Two-way focus group: This approach involves two focus groups. Group A has a “conventional” focus group session, and Group B observes Group A (for example, through a one-way mirror). This methodology usually enables Group B to delve into the reasoning behind Group A’s attitudes and thoughts. A common setup involves Group A consisting of product users and Group B of marketing analysts.3

Dual moderator focus group: A moderator has one of the most important and difficult roles, which is why this approach includes an additional referee. The lead moderator guides the conversation and encourages participation from all members, while the assistant moderator observes people’s body language and takes notes. This dynamic usually creates engaging sessions and an in-depth analysis from the moderators.3

Respondent moderator focus group: This approach allows a participant to act as a moderator for a portion of the session. Because this participant is still seen as part of the group, the peer-like environment offers unique insights from an insider’s perspective. It also provides a deeper understanding of group dynamics and reduces moderator/researcher bias. However, a trained moderator must be always present.3


Focus groups were introduced through communication studies to determine how movies and TV shows affected audiences, particularly focusing on aspects like social and moral values, mood, and political leanings. They were first performed by sociologists and researchers Robert K. Merton, Marjorie Fiske, and Patricia L. Kendall. Their approach was revolutionary as they went beyond basic questionnaires in search of in-depth knowledge of peoples’ attitudes and experiences.4

Their findings were quite valuable for Hollywood as production companies better understood the audience's reactions and could modify their projects to better suit their preferences and expectations. This study had such a big impact that it influenced marketing plans for future movies and TV shows.

Merton, Fiske and Kendall noticed that focus groups let participants have more control over the discussion, making the moderators' initial speculations or hypotheses less relevant or sometimes even wrong.4

The initial focus groups demonstrated how we could change the game in terms of researcher or confirmation bias. Having an interview approach that is open-ended and participant-driven reduces the moderator’s own biases to dominate. Authentic and diverse findings are produced which reduces the risk of confirmation bias.

Additionally, focus groups transformed market research by demonstrating that bringing a group of people together and encouraging open, guided discussions could produce deep insights into consumer behavior. It is now used in various industries beyond movies and TV shows.


Robert K. Merton

American sociologist known as a founding father of modern sociology and the mind behind focus groups. He was also the first to describe concepts such as “self-fulfilling prophecy” and “role models.”6 

Besides the original focus group on movies and TV shows, he conducted others that examined how campaign strategies during the 1940 US presidential election influenced people's voting decisions. Another study provided an analysis on the effects of mass media and the process of opinion leadership.7

However, Merton criticized and commented on the misuse of focus groups. He felt that politicians, handlers and marketers started to abuse this method. Specifically, he was concerned about their use for a quick insight into people’s opinions. Conducting these focus groups too quickly often resulted in marketing tactics and political strategies that missed the real story or data behind what participants expressed.6


Focus groups can be a great method for unlocking insights into human behavior and preferences, particularly regarding products or services. They are best used to uncover underlying attitudes and shine a light on the needs and expectations of users and customers. More than just data collectors, focus groups make participants feel heard, fostering a sense of community.

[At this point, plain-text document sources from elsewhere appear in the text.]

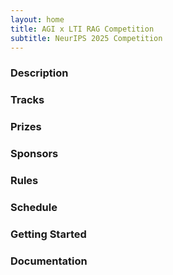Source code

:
 ```yaml
---
layout: home
title: AGI x LTI RAG Competition
subtitle: NeurIPS 2025 Competition
---
```


### Description

### Tracks

### Prizes

### Sponsors

### Rules

### Schedule

### Getting Started

### Documentation

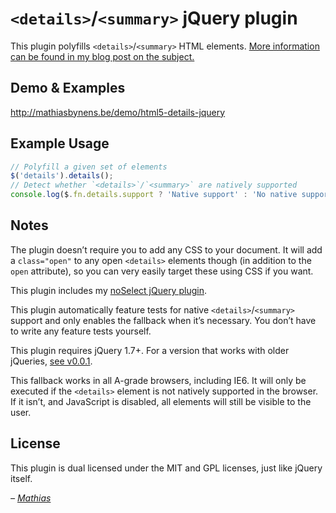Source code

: # `<details>`/`<summary>` jQuery plugin

This plugin polyfills `<details>`/`<summary>` HTML elements. [More information can be found in my blog post on the subject.](http://mathiasbynens.be/notes/html5-details-jquery)

## Demo & Examples

<http://mathiasbynens.be/demo/html5-details-jquery>

## Example Usage

```js
// Polyfill a given set of elements
$('details').details();
// Detect whether `<details>`/`<summary>` are natively supported
console.log($.fn.details.support ? 'Native support' : 'No native support');
```

## Notes

The plugin doesn’t require you to add any CSS to your document. It will add a `class="open"` to any open `<details>` elements though (in addition to the `open` attribute), so you can very easily target these using CSS if you want.

This plugin includes my [noSelect jQuery plugin](http://mths.be/noselect).

This plugin automatically feature tests for native `<details>`/`<summary>` support and only enables the fallback when it’s necessary. You don’t have to write any feature tests yourself.

This plugin requires jQuery 1.7+. For a version that works with older jQueries, [see v0.0.1](https://github.com/mathiasbynens/jquery-details/blob/0.0.1/jquery.details.js).

This fallback works in all A-grade browsers, including IE6. It will only be executed if the `<details>` element is not natively supported in the browser. If it isn’t, and JavaScript is disabled, all elements will still be visible to the user.

## License

This plugin is dual licensed under the MIT and GPL licenses, just like jQuery itself.

_– [Mathias](http://mathiasbynens.be/)_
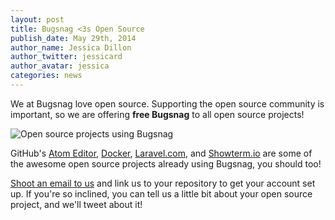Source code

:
 ```yaml
---
layout: post
title: Bugsnag <3s Open Source
publish_date: May 29th, 2014
author_name: Jessica Dillon
author_twitter: jessicard
author_avatar: jessica
categories: news
---
```


We at Bugsnag love open source. Supporting the open source community is important, so we are offering **free Bugsnag** to all open source projects!

![Open source projects using Bugsnag](/img/posts/open-source.jpg)

GitHub's [Atom Editor](https://www.atom.io/), [Docker](https://www.docker.io/), [Laravel.com](http://Laravel.com), and [Showterm.io](http://Showterm.io) are some of the awesome open source projects already using Bugsnag, you should too!

[Shoot an email to us](mailto:opensource@bugsnag.com) and link us to your repository to get your account set up. If you're so inclined, you can tell us a little bit about your open source project, and we'll tweet about it!

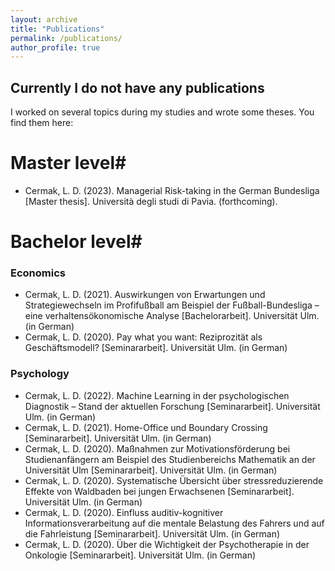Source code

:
 ```yaml
---
layout: archive
title: "Publications"
permalink: /publications/
author_profile: true
---
```



<!---
{% if author.googlescholar %}
  You can also find my articles on <u><a href="{{author.googlescholar}}">my Google Scholar profile</a>.</u>
{% endif %}

{% include base_path %}

{% for post in site.publications reversed %}
  {% include archive-single.html %}
{% endfor %}
-->

## Currently I do not have any publications ##

I worked on several topics during my studies and wrote some theses. You find them here:

# Master level#
* Cermak, L. D. (2023). Managerial Risk-taking in the German Bundesliga [Master thesis]. Università degli studi di Pavia. (forthcoming).

# Bachelor level#

### Economics ###
* Cermak, L. D. (2021). Auswirkungen von Erwartungen und Strategiewechseln im Profifußball am Beispiel der Fußball-Bundesliga – eine verhaltensökonomische Analyse [Bachelorarbeit]. Universität Ulm. (in German)
* Cermak, L. D. (2020). Pay what you want: Reziprozität als Geschäftsmodell? [Seminararbeit]. Universität Ulm. (in German)


### Psychology ###
* Cermak, L. D. (2022). Machine Learning in der psychologischen Diagnostik – Stand der aktuellen Forschung [Seminararbeit]. Universität Ulm. (in German)
* Cermak, L. D. (2021). Home-Office und Boundary Crossing [Seminararbeit]. Universität Ulm. (in German)
* Cermak, L. D. (2020). Maßnahmen zur Motivationsförderung bei Studienanfängern am Beispiel des Studienbereichs Mathematik an der Universität Ulm [Seminararbeit]. Universität Ulm. (in German)
* Cermak, L. D. (2020). Systematische Übersicht über stressreduzierende Effekte von Waldbaden bei jungen Erwachsenen [Seminararbeit]. Universität Ulm. (in German)
* Cermak, L. D. (2020). Einfluss auditiv-kognitiver Informationsverarbeitung auf die mentale Belastung des Fahrers und auf die Fahrleistung [Seminararbeit]. Universität Ulm. (in German) 
* Cermak, L. D. (2020). Über die Wichtigkeit der Psychotherapie in der Onkologie [Seminararbeit]. Universität Ulm. (in German)
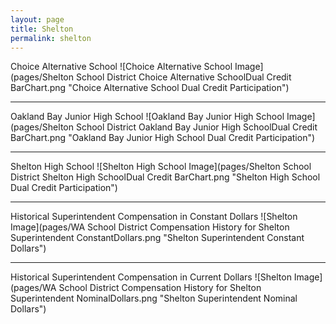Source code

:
 ```yaml
---
layout: page
title: Shelton
permalink: shelton
---
```



Choice Alternative School
![Choice Alternative School Image](pages/Shelton School District Choice Alternative SchoolDual Credit BarChart.png "Choice Alternative School Dual Credit Participation")

___

Oakland Bay Junior High School
![Oakland Bay Junior High School Image](pages/Shelton School District Oakland Bay Junior High SchoolDual Credit BarChart.png "Oakland Bay Junior High School Dual Credit Participation")

___

Shelton High School
![Shelton High School Image](pages/Shelton School District Shelton High SchoolDual Credit BarChart.png "Shelton High School Dual Credit Participation")

___

Historical Superintendent Compensation in Constant Dollars
![Shelton Image](pages/WA School District Compensation History for Shelton Superintendent ConstantDollars.png "Shelton Superintendent Constant Dollars")

___

Historical Superintendent Compensation in Current Dollars
![Shelton Image](pages/WA School District Compensation History for Shelton Superintendent NominalDollars.png "Shelton Superintendent Nominal Dollars")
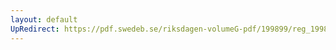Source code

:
 ```yaml
---
layout: default
UpRedirect: https://pdf.swedeb.se/riksdagen-volumeG-pdf/199899/reg_199899/reg_199899_0333.pdf
---
```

In these groups, participants are encouraged to ask their own questions and delve into how their experiences are similar or different from one another. This kind of self-directed exploration often uncovers insights that might be missed by more conventional research methods. They’re not just interviews; they offer a direct look into how people think and interact, which is invaluable for understanding consumer behavior in the market.

One of the greatest strengths of focus groups is their ability to surface thoughts and experiences that might be overlooked in one-on-one interviews. Group discussions bring different viewpoints to light, adding richness and depth. Ideas and opinions usually bounce off each other and contribute rich data.

Focus groups can also be useful when handling sensitive topics. They create a safe and open environment for discussing issues that might be awkward or complex, fostering honest and critical conversations. This openness is crucial for unearthing insights that might remain hidden in more formal research settings. 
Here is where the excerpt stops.